* [WHAT IS EXPECTED]:
Repeat the records below verbatim and include no pictures.

* [DATA FOR REVIEW]:
-=-=-
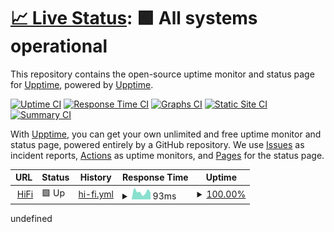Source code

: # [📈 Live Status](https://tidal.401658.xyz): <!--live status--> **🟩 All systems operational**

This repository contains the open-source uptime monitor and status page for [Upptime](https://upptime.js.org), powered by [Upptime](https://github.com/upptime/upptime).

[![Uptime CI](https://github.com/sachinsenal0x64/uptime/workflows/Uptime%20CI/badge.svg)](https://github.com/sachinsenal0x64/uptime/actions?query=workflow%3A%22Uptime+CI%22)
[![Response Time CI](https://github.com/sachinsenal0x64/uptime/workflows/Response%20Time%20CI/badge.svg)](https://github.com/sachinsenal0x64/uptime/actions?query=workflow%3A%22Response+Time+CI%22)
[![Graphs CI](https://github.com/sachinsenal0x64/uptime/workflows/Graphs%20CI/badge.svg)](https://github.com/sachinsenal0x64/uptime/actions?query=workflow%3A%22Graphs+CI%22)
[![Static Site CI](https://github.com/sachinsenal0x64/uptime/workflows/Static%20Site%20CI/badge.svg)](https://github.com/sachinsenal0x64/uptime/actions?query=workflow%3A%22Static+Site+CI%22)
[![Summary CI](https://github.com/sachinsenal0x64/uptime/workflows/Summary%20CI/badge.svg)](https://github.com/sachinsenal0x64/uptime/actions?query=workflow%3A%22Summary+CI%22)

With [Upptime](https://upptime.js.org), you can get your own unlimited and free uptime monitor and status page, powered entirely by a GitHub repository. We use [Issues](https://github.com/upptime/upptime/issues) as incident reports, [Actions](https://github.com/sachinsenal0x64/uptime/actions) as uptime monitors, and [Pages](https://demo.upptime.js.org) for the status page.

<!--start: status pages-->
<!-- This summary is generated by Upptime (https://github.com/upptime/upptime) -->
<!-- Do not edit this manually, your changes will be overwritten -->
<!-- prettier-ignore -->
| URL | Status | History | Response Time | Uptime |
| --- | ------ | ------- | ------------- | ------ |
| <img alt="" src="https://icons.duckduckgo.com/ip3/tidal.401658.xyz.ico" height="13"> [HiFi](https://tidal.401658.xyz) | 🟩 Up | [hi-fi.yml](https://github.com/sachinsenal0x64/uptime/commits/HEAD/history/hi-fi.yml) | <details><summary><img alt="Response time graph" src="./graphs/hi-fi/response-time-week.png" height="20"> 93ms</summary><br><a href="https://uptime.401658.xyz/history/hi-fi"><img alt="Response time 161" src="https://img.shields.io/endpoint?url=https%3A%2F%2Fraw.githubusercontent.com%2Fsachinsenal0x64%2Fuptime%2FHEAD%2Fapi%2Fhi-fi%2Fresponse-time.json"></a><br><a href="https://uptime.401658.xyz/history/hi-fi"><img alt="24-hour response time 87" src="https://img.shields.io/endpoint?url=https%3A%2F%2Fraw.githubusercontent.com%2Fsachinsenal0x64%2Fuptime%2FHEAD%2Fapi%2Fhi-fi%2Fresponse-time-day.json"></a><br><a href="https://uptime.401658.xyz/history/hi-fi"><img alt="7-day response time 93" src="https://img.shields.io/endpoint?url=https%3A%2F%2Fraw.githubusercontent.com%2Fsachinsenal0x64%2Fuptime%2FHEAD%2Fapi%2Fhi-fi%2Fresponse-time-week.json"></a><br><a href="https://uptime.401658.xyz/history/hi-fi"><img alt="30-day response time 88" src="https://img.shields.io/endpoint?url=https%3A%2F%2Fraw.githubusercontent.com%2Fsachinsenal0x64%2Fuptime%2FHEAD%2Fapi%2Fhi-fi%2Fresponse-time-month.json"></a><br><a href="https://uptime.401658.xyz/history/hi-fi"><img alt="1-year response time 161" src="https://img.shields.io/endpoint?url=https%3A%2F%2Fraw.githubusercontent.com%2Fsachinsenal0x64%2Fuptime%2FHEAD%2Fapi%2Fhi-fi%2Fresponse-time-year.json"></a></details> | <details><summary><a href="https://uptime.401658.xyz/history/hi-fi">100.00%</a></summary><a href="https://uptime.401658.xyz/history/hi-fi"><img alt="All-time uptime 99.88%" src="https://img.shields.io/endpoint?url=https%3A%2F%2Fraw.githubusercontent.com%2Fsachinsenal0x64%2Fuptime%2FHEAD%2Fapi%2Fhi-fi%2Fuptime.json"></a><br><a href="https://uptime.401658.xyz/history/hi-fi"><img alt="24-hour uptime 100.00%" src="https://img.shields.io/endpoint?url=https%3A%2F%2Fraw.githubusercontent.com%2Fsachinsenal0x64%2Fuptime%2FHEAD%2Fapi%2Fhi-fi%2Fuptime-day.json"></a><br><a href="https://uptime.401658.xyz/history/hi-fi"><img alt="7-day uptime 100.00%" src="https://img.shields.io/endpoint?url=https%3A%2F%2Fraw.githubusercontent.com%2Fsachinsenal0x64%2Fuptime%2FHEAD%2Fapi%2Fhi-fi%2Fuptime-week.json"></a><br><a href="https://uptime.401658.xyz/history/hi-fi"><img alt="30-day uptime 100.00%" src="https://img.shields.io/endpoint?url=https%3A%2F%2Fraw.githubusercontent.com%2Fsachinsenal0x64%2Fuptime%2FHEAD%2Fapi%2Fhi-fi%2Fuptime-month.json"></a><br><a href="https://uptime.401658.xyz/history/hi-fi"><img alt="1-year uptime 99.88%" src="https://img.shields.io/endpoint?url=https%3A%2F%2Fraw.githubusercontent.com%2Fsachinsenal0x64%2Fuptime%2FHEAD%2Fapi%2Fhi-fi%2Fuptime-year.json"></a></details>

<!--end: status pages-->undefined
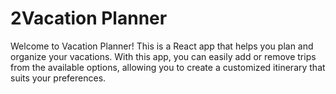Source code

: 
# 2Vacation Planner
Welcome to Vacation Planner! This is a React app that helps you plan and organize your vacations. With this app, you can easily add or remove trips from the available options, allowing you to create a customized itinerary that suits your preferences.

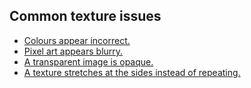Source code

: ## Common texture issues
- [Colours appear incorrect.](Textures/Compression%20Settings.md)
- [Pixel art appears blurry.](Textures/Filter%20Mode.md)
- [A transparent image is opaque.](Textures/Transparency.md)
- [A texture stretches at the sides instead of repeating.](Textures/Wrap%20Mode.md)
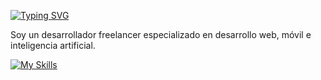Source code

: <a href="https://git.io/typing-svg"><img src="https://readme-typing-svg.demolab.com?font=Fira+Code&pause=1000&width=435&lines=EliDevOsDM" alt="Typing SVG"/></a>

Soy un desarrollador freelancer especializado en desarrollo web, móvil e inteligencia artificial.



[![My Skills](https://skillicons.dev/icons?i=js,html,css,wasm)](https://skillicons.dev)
-=-=-
* [TASK ANSWER]:
Source code

: # [📈 Live Status](https://tidal.401658.xyz): <!--live status--> **🟩 All systems operational**

This repository contains the open-source uptime monitor and status page for [Upptime](https://upptime.js.org), powered by [Upptime](https://github.com/upptime/upptime).

[![Uptime CI](https://github.com/sachinsenal0x64/uptime/workflows/Uptime%20CI/badge.svg)](https://github.com/sachinsenal0x64/uptime/actions?query=workflow%3A%22Uptime+CI%22)
[![Response Time CI](https://github.com/sachinsenal0x64/uptime/workflows/Response%20Time%20CI/badge.svg)](https://github.com/sachinsenal0x64/uptime/actions?query=workflow%3A%22Response+Time+CI%22)
[![Graphs CI](https://github.com/sachinsenal0x64/uptime/workflows/Graphs%20CI/badge.svg)](https://github.com/sachinsenal0x64/uptime/actions?query=workflow%3A%22Graphs+CI%22)
[![Static Site CI](https://github.com/sachinsenal0x64/uptime/workflows/Static%20Site%20CI/badge.svg)](https://github.com/sachinsenal0x64/uptime/actions?query=workflow%3A%22Static+Site+CI%22)
[![Summary CI](https://github.com/sachinsenal0x64/uptime/workflows/Summary%20CI/badge.svg)](https://github.com/sachinsenal0x64/uptime/actions?query=workflow%3A%22Summary+CI%22)

With [Upptime](https://upptime.js.org), you can get your own unlimited and free uptime monitor and status page, powered entirely by a GitHub repository. We use [Issues](https://github.com/upptime/upptime/issues) as incident reports, [Actions](https://github.com/sachinsenal0x64/uptime/actions) as uptime monitors, and [Pages](https://demo.upptime.js.org) for the status page.

<!--start: status pages-->
<!-- This summary is generated by Upptime (https://github.com/upptime/upptime) -->
<!-- Do not edit this manually, your changes will be overwritten -->
<!-- prettier-ignore -->
| URL | Status | History | Response Time | Uptime |
| --- | ------ | ------- | ------------- | ------ |
| <img alt="" src="https://icons.duckduckgo.com/ip3/tidal.401658.xyz.ico" height="13"> [HiFi](https://tidal.401658.xyz) | 🟩 Up | [hi-fi.yml](https://github.com/sachinsenal0x64/uptime/commits/HEAD/history/hi-fi.yml) | <details><summary><img alt="Response time graph" src="./graphs/hi-fi/response-time-week.png" height="20"> 93ms</summary><br><a href="https://uptime.401658.xyz/history/hi-fi"><img alt="Response time 161" src="https://img.shields.io/endpoint?url=https%3A%2F%2Fraw.githubusercontent.com%2Fsachinsenal0x64%2Fuptime%2FHEAD%2Fapi%2Fhi-fi%2Fresponse-time.json"></a><br><a href="https://uptime.401658.xyz/history/hi-fi"><img alt="24-hour response time 87" src="https://img.shields.io/endpoint?url=https%3A%2F%2Fraw.githubusercontent.com%2Fsachinsenal0x64%2Fuptime%2FHEAD%2Fapi%2Fhi-fi%2Fresponse-time-day.json"></a><br><a href="https://uptime.401658.xyz/history/hi-fi"><img alt="7-day response time 93" src="https://img.shields.io/endpoint?url=https%3A%2F%2Fraw.githubusercontent.com%2Fsachinsenal0x64%2Fuptime%2FHEAD%2Fapi%2Fhi-fi%2Fresponse-time-week.json"></a><br><a href="https://uptime.401658.xyz/history/hi-fi"><img alt="30-day response time 88" src="https://img.shields.io/endpoint?url=https%3A%2F%2Fraw.githubusercontent.com%2Fsachinsenal0x64%2Fuptime%2FHEAD%2Fapi%2Fhi-fi%2Fresponse-time-month.json"></a><br><a href="https://uptime.401658.xyz/history/hi-fi"><img alt="1-year response time 161" src="https://img.shields.io/endpoint?url=https%3A%2F%2Fraw.githubusercontent.com%2Fsachinsenal0x64%2Fuptime%2FHEAD%2Fapi%2Fhi-fi%2Fresponse-time-year.json"></a></details> | <details><summary><a href="https://uptime.401658.xyz/history/hi-fi">100.00%</a></summary><a href="https://uptime.401658.xyz/history/hi-fi"><img alt="All-time uptime 99.88%" src="https://img.shields.io/endpoint?url=https%3A%2F%2Fraw.githubusercontent.com%2Fsachinsenal0x64%2Fuptime%2FHEAD%2Fapi%2Fhi-fi%2Fuptime.json"></a><br><a href="https://uptime.401658.xyz/history/hi-fi"><img alt="24-hour uptime 100.00%" src="https://img.shields.io/endpoint?url=https%3A%2F%2Fraw.githubusercontent.com%2Fsachinsenal0x64%2Fuptime%2FHEAD%2Fapi%2Fhi-fi%2Fuptime-day.json"></a><br><a href="https://uptime.401658.xyz/history/hi-fi"><img alt="7-day uptime 100.00%" src="https://img.shields.io/endpoint?url=https%3A%2F%2Fraw.githubusercontent.com%2Fsachinsenal0x64%2Fuptime%2FHEAD%2Fapi%2Fhi-fi%2Fuptime-week.json"></a><br><a href="https://uptime.401658.xyz/history/hi-fi"><img alt="30-day uptime 100.00%" src="https://img.shields.io/endpoint?url=https%3A%2F%2Fraw.githubusercontent.com%2Fsachinsenal0x64%2Fuptime%2FHEAD%2Fapi%2Fhi-fi%2Fuptime-month.json"></a><br><a href="https://uptime.401658.xyz/history/hi-fi"><img alt="1-year uptime 99.88%" src="https://img.shields.io/endpoint?url=https%3A%2F%2Fraw.githubusercontent.com%2Fsachinsenal0x64%2Fuptime%2FHEAD%2Fapi%2Fhi-fi%2Fuptime-year.json"></a></details>

<!--end: status pages-->undefined
Source code

: 
# 2Vacation Planner
Welcome to Vacation Planner! This is a React app that helps you plan and organize your vacations. With this app, you can easily add or remove trips from the available options, allowing you to create a customized itinerary that suits your preferences.

Source code

: ## Common texture issues
- [Colours appear incorrect.](Textures/Compression%20Settings.md)
- [Pixel art appears blurry.](Textures/Filter%20Mode.md)
- [A transparent image is opaque.](Textures/Transparency.md)
- [A texture stretches at the sides instead of repeating.](Textures/Wrap%20Mode.md)
Source code

: <a href="https://git.io/typing-svg"><img src="https://readme-typing-svg.demolab.com?font=Fira+Code&pause=1000&width=435&lines=EliDevOsDM" alt="Typing SVG"/></a>

Soy un desarrollador freelancer especializado en desarrollo web, móvil e inteligencia artificial.



[![My Skills](https://skillicons.dev/icons?i=js,html,css,wasm)](https://skillicons.dev)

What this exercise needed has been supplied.